Goal of the exercise
Copy each line from the records below in which the word "Alipay" is found.

Extracted data entries
------------------------------------------------
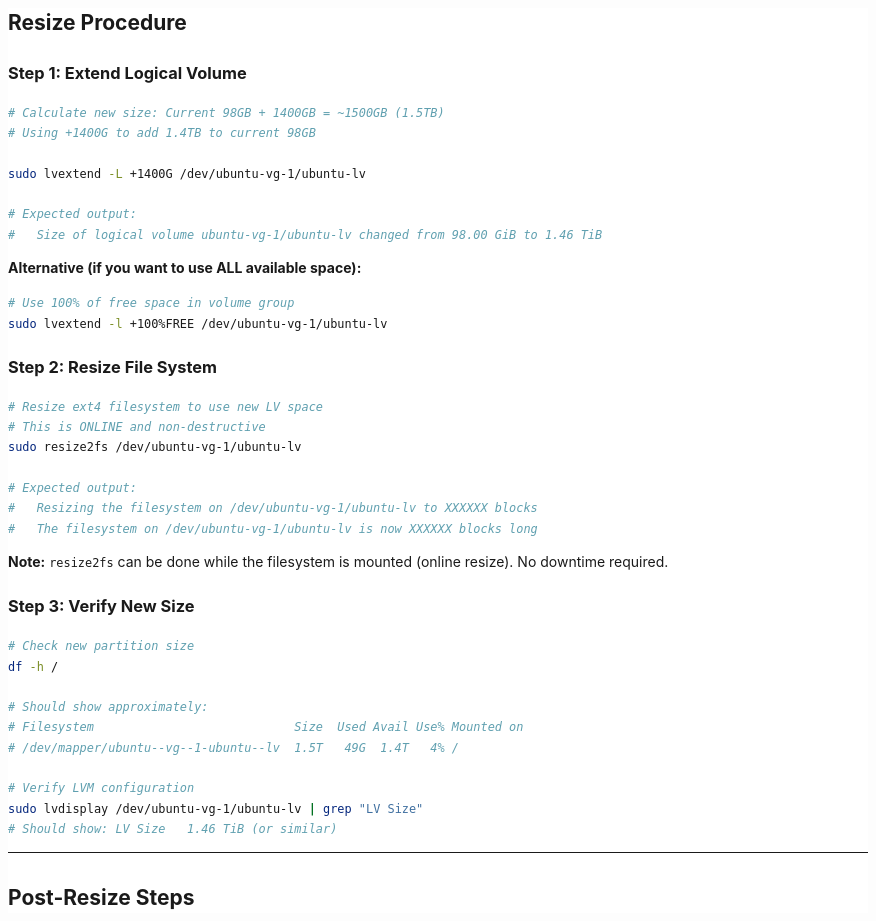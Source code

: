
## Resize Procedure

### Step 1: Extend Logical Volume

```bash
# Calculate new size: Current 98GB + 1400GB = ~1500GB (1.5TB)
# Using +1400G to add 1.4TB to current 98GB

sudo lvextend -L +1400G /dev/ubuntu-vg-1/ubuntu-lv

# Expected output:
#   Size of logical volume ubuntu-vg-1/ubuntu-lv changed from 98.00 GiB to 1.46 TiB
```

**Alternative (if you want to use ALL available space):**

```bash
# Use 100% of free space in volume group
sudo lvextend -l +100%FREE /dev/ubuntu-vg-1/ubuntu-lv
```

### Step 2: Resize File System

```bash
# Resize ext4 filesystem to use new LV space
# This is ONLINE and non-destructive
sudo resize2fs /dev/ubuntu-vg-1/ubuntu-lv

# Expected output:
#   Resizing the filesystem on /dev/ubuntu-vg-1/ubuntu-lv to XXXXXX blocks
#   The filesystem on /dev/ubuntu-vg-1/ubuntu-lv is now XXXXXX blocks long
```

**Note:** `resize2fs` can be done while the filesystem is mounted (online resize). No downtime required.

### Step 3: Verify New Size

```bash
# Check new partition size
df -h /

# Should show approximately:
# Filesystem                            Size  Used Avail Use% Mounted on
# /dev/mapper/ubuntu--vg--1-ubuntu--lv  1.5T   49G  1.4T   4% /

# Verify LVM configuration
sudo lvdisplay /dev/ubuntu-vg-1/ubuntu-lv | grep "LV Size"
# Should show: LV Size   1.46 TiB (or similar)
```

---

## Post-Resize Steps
------------------------------------------------
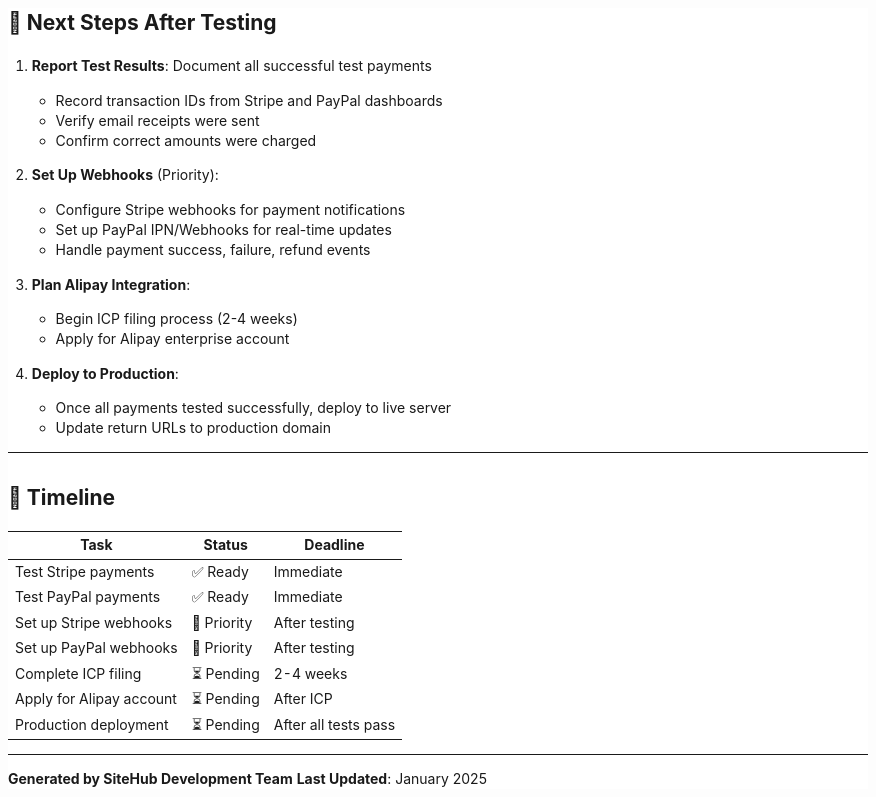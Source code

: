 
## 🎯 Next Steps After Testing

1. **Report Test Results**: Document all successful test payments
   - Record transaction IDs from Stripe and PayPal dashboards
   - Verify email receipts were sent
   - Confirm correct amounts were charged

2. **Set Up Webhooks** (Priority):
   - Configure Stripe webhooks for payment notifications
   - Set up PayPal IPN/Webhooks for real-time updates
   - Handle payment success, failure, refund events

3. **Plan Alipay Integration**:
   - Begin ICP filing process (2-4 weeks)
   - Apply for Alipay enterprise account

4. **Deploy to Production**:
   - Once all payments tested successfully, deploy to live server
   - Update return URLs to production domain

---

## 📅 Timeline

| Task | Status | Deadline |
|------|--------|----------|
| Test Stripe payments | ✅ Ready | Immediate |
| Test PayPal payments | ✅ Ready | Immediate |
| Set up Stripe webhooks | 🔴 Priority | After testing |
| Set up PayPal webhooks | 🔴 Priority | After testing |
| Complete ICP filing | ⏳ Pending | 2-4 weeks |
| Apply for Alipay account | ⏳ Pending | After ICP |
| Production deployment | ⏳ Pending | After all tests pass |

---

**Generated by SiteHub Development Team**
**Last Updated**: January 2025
------------------------------------------------
Reply
3. **Plan Alipay Integration**:
   - Apply for Alipay enterprise account
| Apply for Alipay account | ⏳ Pending | After ICP |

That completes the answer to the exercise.